The Strange Case Of The Missing Ladies In Computing, And How They Might Be Found Again

Aug 4th, 2010

Over the past half century, women have achieved success in traditionally male preserves, such as financial and legal services and boardrooms. They have not so far reached a half share of high earning jobs, but things are heading that way. And yet looking at one major and growing sector, the trend seems to be going the wrong way. One study six years ago showed that the number of females employed in the field of Computing had fallen from a promising 40% 24 years ago to below one third by 2000, and the trend has continued to be downwards. There may be several different causes for the situation, but it is possible that the growth of Internet business is generating the type of online jobs that might enable ladies to work from home, and this may be the solution to reversing this trend.

Many will put this down to being a straightforward gender contrast. It’s the same with chess. That is a conceptual game that needs no physical prowess only possessed by men, and yet there are hardly any ladies involved in the game. It’s an analytical variety of game, undertaken in a black-and-white, articificial world, that is not appealing to the female mind.
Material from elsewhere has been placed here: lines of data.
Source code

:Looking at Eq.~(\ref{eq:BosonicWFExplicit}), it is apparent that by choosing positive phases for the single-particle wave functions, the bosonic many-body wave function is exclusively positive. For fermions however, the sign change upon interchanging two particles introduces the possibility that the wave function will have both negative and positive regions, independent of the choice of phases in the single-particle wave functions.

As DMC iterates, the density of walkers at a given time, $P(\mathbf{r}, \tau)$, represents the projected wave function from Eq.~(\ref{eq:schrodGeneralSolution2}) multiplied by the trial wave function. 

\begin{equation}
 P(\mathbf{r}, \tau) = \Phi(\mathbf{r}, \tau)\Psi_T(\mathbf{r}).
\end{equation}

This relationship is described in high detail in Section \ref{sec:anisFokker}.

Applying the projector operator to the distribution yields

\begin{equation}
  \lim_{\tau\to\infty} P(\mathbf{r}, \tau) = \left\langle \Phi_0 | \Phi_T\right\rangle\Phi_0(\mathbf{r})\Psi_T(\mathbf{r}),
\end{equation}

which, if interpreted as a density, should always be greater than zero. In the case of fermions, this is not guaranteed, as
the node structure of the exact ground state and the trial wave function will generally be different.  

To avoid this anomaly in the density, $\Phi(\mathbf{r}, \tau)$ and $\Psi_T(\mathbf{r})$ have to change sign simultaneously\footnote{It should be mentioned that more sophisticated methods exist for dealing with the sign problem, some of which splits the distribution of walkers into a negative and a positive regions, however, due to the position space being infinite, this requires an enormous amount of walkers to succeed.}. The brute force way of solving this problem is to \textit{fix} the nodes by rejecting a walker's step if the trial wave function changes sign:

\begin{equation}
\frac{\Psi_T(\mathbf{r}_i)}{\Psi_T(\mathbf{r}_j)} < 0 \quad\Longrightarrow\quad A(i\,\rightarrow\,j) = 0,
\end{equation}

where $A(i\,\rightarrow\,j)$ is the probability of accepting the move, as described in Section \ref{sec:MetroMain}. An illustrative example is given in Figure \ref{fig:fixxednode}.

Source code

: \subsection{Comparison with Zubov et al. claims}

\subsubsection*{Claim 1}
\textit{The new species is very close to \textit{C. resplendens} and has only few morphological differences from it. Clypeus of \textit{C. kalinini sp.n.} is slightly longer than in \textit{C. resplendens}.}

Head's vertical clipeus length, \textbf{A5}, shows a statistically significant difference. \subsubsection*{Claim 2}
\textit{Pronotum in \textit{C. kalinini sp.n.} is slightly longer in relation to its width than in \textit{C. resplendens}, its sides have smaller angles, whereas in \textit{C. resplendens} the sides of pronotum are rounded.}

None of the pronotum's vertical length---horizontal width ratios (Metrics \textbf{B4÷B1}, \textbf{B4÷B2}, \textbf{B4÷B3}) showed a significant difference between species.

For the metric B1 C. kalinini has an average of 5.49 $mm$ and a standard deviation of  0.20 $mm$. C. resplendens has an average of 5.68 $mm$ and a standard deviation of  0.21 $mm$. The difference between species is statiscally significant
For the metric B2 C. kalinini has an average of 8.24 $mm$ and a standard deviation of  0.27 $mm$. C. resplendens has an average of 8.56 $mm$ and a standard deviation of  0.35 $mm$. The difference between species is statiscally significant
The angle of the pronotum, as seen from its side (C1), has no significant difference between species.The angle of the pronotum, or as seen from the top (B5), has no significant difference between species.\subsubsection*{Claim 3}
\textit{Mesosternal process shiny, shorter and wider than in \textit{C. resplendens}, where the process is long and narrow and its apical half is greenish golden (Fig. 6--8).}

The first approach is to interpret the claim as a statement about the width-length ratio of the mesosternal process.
Maybe Information Technology is in the same kind of area, a binary world of 0’s and 1’s, numerical concepts that are unappealing to the more imaginative and intuitive talents of women.

On the other hand, many may deem that these theories of inborn gender differences don’t hold water. Despite this, it’s a fact that Information Technology specialists have a reputation for being ‘geeks’, socially incompetent, withdrawn men more driven by assembling computer components in their backrooms than in football, socialising or the usual interests of their contemporaries. Such people are understandably unappealing to the fair sex.
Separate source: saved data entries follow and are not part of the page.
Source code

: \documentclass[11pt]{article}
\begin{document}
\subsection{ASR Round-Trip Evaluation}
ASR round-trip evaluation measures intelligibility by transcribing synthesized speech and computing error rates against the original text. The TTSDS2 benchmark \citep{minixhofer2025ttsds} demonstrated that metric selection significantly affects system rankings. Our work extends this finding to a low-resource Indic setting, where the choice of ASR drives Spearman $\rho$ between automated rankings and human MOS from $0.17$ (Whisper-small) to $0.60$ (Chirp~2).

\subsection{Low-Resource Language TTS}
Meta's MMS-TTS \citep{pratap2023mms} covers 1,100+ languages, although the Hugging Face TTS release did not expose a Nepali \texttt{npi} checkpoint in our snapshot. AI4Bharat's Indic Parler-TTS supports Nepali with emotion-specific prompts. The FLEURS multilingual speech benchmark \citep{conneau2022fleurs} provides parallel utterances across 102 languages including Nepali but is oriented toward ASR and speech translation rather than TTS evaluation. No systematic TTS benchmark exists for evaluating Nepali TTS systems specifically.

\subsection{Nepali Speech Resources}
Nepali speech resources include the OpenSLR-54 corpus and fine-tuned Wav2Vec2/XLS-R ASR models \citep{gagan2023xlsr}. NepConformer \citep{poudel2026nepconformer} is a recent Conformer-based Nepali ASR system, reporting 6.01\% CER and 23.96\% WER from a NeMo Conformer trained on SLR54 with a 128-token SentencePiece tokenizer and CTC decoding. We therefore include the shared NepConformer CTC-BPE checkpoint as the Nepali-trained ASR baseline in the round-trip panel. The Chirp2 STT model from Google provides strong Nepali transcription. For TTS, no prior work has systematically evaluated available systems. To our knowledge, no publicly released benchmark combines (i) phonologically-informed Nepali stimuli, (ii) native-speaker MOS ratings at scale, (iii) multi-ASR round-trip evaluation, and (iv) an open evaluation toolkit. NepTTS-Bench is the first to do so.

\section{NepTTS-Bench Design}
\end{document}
However, things began with much promise for women in Information Technology, when a female American rear admiral named Grace Hopper worked on some of the first electronic computers in the mid twentieth century and helped to write one of the two first high level languages, COBOL, and this went on to be the major software writing tool for business applications right up to the start of Internet business in the 1990s.
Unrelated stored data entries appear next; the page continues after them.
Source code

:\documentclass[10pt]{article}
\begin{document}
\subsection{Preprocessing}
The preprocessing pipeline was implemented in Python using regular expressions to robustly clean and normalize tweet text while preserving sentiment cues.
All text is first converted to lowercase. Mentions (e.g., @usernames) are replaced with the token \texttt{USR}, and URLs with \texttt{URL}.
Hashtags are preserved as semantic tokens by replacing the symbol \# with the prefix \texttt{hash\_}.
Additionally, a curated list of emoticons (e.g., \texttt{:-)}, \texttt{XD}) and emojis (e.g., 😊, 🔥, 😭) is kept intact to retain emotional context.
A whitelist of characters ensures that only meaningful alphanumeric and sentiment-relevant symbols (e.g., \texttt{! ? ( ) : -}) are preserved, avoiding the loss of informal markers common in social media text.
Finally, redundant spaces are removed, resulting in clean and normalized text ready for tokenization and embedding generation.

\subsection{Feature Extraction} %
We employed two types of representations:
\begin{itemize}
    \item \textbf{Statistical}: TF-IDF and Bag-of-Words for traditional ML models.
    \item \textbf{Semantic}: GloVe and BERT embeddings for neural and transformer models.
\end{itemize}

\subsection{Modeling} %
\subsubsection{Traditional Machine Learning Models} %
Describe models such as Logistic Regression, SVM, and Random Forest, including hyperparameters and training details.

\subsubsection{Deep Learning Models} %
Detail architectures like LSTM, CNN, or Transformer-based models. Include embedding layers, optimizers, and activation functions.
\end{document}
This proves that females obviously possess the ability to pursue a successful career in IT. Maybe there is one major question that may discourage them. The speed of change in Information Technology continues to be fast, and with the appearance of Internet business and online jobs it shows no sign of abating. Ladies who need to stop working for a significant period to bring up kids, may find that when they start looking again for work, their computing skillset has become out of date, and they will need to get training in new skills. It is tough enough for men, or for ladies who continue working, to keep up to date with all the latest technologies.

That is where the openings created by online jobs could help with this problem. They allow women to work from home while combining an Internet business with bringing up kids. They enable people to decide on their own working hours, so that it’s still possible to take the children to school and pick them up again. And this chance to eliminate the break in a working life also allows women to maintain skills in the latest technologies.

Of course, online jobs are not only open to ladies; a lot of men have decided to work from home as well. And yet it is possible that, through Internet business opportunities in addition to fostering a more congenial culture for ladies in the computer industry generally, the number of lady computer people may soon attain the ideal of 50%.